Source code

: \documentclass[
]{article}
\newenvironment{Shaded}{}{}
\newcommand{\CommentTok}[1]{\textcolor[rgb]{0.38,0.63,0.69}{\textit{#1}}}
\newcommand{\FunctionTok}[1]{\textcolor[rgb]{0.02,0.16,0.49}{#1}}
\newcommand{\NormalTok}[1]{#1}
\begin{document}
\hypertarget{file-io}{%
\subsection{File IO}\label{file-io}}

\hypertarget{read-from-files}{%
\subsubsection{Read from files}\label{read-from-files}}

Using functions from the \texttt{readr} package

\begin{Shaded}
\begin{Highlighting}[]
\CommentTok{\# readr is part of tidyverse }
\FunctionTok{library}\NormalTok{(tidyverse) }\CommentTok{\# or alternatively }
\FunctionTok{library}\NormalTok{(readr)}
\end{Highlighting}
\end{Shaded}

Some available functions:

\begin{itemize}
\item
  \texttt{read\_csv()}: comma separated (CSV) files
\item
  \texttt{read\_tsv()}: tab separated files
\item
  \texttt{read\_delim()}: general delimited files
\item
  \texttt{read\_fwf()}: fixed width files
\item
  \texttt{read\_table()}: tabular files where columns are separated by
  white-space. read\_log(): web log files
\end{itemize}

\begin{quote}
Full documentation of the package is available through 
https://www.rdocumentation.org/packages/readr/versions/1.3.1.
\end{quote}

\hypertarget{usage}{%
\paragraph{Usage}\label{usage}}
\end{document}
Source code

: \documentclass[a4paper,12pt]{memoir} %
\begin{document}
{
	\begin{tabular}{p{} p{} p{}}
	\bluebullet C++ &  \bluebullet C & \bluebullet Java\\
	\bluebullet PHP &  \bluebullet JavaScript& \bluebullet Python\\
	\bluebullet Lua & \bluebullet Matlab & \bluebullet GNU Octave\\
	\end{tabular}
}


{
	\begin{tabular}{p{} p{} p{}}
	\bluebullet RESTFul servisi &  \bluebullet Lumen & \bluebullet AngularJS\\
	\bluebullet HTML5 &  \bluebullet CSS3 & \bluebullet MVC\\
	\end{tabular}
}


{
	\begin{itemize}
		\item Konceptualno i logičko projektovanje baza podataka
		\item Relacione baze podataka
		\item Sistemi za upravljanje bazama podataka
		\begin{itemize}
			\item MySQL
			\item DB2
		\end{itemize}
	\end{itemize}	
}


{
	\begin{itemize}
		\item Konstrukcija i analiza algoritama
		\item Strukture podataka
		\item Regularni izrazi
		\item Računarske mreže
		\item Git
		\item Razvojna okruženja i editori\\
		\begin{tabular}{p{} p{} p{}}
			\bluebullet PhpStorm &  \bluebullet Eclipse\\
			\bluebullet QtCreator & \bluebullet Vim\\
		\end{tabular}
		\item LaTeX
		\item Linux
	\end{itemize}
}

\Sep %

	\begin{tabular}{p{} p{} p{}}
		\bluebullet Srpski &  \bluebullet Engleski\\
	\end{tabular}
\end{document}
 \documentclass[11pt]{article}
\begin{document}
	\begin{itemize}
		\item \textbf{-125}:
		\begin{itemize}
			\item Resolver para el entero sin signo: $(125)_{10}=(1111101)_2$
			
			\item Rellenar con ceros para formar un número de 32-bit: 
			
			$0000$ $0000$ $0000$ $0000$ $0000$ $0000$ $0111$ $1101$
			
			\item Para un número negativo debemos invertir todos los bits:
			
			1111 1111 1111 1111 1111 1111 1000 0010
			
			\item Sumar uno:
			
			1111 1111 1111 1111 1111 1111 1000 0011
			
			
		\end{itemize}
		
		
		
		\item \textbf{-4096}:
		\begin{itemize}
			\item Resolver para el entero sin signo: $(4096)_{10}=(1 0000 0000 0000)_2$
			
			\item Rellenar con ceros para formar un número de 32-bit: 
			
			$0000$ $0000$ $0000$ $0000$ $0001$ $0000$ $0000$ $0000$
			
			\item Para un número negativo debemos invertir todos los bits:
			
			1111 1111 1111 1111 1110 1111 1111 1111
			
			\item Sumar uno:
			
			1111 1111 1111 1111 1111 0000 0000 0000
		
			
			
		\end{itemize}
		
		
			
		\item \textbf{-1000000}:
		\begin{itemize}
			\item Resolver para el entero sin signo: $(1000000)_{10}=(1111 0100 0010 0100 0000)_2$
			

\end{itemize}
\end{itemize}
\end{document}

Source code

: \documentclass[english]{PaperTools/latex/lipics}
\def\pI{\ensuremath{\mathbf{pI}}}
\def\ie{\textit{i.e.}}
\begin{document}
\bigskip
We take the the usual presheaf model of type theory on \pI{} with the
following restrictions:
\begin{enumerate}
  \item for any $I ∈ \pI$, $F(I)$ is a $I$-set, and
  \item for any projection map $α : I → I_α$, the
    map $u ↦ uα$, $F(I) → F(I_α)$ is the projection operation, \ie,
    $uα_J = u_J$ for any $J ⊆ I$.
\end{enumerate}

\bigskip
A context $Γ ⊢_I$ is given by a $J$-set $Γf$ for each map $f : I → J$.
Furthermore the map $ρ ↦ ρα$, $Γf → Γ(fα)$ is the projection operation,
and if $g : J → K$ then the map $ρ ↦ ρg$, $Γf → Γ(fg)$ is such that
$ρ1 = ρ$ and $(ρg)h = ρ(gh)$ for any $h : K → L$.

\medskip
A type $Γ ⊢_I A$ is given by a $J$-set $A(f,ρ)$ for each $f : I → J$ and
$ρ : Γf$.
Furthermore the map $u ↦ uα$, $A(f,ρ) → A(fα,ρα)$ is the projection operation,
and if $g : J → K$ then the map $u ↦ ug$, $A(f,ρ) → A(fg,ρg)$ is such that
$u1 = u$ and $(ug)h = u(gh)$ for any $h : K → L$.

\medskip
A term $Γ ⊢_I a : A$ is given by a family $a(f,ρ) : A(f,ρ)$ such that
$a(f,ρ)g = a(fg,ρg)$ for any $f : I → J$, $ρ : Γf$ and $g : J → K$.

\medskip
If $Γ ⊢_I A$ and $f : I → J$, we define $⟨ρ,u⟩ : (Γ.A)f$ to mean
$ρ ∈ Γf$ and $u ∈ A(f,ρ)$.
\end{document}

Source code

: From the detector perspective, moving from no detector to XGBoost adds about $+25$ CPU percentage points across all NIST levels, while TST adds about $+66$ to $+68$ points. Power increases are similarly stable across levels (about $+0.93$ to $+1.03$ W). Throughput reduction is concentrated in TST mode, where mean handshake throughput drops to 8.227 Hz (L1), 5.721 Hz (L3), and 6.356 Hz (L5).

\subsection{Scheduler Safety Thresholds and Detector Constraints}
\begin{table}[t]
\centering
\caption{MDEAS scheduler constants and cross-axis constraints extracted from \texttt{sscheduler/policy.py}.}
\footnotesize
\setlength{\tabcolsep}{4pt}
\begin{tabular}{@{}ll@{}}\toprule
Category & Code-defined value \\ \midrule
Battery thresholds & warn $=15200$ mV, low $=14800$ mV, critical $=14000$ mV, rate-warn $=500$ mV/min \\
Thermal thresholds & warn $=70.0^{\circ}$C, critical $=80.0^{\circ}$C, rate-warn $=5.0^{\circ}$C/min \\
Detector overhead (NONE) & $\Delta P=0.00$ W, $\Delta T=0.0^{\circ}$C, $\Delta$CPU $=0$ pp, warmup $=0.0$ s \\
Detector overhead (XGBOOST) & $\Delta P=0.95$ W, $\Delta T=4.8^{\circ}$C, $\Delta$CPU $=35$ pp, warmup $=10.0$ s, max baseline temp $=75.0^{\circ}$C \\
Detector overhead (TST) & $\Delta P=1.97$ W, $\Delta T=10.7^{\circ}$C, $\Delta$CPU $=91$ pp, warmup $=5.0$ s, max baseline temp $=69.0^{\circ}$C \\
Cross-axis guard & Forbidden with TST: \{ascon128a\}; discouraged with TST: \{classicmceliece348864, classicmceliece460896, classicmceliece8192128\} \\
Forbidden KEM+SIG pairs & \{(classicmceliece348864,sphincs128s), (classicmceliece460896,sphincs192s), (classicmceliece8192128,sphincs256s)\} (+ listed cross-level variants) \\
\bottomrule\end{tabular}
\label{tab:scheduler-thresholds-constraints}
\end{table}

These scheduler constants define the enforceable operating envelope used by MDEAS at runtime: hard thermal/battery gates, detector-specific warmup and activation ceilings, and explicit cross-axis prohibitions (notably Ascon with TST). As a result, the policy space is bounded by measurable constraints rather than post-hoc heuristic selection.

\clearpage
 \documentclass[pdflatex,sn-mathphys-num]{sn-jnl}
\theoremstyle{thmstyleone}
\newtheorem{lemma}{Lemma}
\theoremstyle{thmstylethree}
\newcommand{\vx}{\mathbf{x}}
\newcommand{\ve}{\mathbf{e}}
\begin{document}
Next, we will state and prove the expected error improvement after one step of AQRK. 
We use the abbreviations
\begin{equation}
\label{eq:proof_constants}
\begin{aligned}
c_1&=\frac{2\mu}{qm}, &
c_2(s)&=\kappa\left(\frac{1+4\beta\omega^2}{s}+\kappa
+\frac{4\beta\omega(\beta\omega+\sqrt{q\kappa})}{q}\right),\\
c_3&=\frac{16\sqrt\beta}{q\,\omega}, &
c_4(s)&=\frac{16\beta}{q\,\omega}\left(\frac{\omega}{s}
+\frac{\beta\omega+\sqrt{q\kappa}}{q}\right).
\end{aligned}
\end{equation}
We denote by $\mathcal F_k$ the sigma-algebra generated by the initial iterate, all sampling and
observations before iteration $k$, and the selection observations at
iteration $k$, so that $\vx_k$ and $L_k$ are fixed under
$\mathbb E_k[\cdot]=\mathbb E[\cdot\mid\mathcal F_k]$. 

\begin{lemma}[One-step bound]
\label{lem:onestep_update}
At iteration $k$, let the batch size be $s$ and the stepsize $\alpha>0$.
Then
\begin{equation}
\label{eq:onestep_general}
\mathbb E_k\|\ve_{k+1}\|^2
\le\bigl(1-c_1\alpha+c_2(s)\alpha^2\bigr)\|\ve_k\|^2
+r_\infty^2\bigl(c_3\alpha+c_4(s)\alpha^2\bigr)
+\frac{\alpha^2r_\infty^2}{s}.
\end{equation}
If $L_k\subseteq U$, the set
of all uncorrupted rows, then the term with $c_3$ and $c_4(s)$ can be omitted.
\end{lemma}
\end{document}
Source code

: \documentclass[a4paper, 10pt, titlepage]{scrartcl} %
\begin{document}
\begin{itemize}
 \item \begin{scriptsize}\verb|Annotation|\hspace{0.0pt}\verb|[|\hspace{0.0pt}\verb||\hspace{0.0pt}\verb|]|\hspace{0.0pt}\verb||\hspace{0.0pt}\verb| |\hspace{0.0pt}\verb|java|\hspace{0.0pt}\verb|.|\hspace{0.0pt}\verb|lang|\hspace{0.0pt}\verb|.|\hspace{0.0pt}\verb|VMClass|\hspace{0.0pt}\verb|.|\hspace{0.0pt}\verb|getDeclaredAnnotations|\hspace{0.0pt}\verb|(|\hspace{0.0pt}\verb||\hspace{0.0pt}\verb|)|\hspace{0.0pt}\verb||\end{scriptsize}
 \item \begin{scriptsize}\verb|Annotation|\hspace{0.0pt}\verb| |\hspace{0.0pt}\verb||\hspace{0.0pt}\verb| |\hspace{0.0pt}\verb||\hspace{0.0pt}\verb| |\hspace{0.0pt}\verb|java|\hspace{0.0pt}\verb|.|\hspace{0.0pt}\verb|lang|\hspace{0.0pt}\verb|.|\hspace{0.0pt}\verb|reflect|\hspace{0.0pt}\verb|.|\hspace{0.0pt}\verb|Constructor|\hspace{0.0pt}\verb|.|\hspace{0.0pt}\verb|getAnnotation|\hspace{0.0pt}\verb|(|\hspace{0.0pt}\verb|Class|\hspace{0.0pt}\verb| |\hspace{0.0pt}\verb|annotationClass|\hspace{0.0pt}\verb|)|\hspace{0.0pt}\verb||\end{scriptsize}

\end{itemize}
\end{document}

● **Brief**: Output the lines from the one holding "E_k[\cdot]=\mathbb E[\cdot\mid\mathcal F_k]$." to the last line of the material, inclusive, exactly as they appear. Add no others.

● **Output of the task**:
$\mathbb E_k[\cdot]=\mathbb E[\cdot\mid\mathcal F_k]$. 

\begin{lemma}[One-step bound]
\label{lem:onestep_update}
At iteration $k$, let the batch size be $s$ and the stepsize $\alpha>0$.
Then
\begin{equation}
\label{eq:onestep_general}
\mathbb E_k\|\ve_{k+1}\|^2
\le\bigl(1-c_1\alpha+c_2(s)\alpha^2\bigr)\|\ve_k\|^2
+r_\infty^2\bigl(c_3\alpha+c_4(s)\alpha^2\bigr)
+\frac{\alpha^2r_\infty^2}{s}.
\end{equation}
If $L_k\subseteq U$, the set
of all uncorrupted rows, then the term with $c_3$ and $c_4(s)$ can be omitted.
\end{lemma}
\end{document}
Source code

: \documentclass[a4paper, 10pt, titlepage]{scrartcl} %
\begin{document}
\begin{itemize}
 \item \begin{scriptsize}\verb|Annotation|\hspace{0.0pt}\verb|[|\hspace{0.0pt}\verb||\hspace{0.0pt}\verb|]|\hspace{0.0pt}\verb||\hspace{0.0pt}\verb| |\hspace{0.0pt}\verb|java|\hspace{0.0pt}\verb|.|\hspace{0.0pt}\verb|lang|\hspace{0.0pt}\verb|.|\hspace{0.0pt}\verb|VMClass|\hspace{0.0pt}\verb|.|\hspace{0.0pt}\verb|getDeclaredAnnotations|\hspace{0.0pt}\verb|(|\hspace{0.0pt}\verb||\hspace{0.0pt}\verb|)|\hspace{0.0pt}\verb||\end{scriptsize}
 \item \begin{scriptsize}\verb|Annotation|\hspace{0.0pt}\verb| |\hspace{0.0pt}\verb||\hspace{0.0pt}\verb| |\hspace{0.0pt}\verb||\hspace{0.0pt}\verb| |\hspace{0.0pt}\verb|java|\hspace{0.0pt}\verb|.|\hspace{0.0pt}\verb|lang|\hspace{0.0pt}\verb|.|\hspace{0.0pt}\verb|reflect|\hspace{0.0pt}\verb|.|\hspace{0.0pt}\verb|Constructor|\hspace{0.0pt}\verb|.|\hspace{0.0pt}\verb|getAnnotation|\hspace{0.0pt}\verb|(|\hspace{0.0pt}\verb|Class|\hspace{0.0pt}\verb| |\hspace{0.0pt}\verb|annotationClass|\hspace{0.0pt}\verb|)|\hspace{0.0pt}\verb||\end{scriptsize}

\end{itemize}
\end{document}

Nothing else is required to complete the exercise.